Your task: Please copy exactly the lines from the top of the data through the line containing "### **2. Jinja Template Syntax**", and nothing else.

Input records:
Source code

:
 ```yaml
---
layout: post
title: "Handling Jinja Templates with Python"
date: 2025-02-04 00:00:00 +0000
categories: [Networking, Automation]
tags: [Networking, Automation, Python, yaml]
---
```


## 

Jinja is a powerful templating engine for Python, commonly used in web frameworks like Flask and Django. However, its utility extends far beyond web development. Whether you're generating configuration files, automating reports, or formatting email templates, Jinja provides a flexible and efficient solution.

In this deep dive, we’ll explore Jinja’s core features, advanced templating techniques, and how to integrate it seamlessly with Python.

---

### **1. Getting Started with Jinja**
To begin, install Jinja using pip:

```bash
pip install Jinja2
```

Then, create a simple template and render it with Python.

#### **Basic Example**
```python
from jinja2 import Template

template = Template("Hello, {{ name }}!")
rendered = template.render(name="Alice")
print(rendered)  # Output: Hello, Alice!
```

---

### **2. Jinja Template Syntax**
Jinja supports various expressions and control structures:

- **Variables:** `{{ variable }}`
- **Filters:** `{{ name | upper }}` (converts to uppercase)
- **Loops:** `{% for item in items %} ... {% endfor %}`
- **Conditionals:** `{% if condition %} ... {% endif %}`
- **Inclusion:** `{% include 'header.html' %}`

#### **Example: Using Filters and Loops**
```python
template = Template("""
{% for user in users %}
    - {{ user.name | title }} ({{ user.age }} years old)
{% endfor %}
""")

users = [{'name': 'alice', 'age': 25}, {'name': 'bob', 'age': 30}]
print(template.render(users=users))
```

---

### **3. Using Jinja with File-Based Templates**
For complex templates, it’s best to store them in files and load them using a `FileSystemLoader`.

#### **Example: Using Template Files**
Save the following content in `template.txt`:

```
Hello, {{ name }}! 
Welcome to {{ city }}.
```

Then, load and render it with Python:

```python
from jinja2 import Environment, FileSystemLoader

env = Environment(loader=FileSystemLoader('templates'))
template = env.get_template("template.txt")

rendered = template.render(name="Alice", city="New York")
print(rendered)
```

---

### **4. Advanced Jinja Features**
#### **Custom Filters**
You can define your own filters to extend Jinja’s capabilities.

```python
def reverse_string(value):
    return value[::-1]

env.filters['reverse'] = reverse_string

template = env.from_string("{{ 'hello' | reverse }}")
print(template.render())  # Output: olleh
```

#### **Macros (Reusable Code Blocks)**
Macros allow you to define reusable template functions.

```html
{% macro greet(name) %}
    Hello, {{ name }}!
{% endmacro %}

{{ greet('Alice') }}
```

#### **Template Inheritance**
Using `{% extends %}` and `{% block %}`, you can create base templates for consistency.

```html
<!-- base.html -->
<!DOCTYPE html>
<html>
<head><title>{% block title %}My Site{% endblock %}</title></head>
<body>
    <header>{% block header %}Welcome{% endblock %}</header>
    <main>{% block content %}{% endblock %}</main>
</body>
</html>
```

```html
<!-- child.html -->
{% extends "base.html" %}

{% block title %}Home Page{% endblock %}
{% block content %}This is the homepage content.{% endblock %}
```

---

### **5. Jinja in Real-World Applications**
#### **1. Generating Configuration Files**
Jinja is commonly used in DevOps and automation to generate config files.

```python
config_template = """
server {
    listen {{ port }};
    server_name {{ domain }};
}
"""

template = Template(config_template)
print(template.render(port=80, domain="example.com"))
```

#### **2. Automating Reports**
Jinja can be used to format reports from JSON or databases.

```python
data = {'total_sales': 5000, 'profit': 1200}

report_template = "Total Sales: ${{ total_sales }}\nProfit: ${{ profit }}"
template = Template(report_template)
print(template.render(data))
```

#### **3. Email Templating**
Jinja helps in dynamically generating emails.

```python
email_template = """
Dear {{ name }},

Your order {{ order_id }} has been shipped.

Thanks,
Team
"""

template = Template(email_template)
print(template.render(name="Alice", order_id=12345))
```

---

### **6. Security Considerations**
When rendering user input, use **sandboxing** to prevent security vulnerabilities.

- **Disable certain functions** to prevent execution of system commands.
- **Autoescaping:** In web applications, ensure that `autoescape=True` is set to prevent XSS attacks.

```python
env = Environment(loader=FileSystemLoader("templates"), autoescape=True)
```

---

Your response:
Source code

:
 ```yaml
---
layout: post
title: "Handling Jinja Templates with Python"
date: 2025-02-04 00:00:00 +0000
categories: [Networking, Automation]
tags: [Networking, Automation, Python, yaml]
---
```


## 

Jinja is a powerful templating engine for Python, commonly used in web frameworks like Flask and Django. However, its utility extends far beyond web development. Whether you're generating configuration files, automating reports, or formatting email templates, Jinja provides a flexible and efficient solution.

In this deep dive, we’ll explore Jinja’s core features, advanced templating techniques, and how to integrate it seamlessly with Python.

---

### **1. Getting Started with Jinja**
To begin, install Jinja using pip:

```bash
pip install Jinja2
```

Then, create a simple template and render it with Python.

#### **Basic Example**
```python
from jinja2 import Template

template = Template("Hello, {{ name }}!")
rendered = template.render(name="Alice")
print(rendered)  # Output: Hello, Alice!
```

---

### **2. Jinja Template Syntax**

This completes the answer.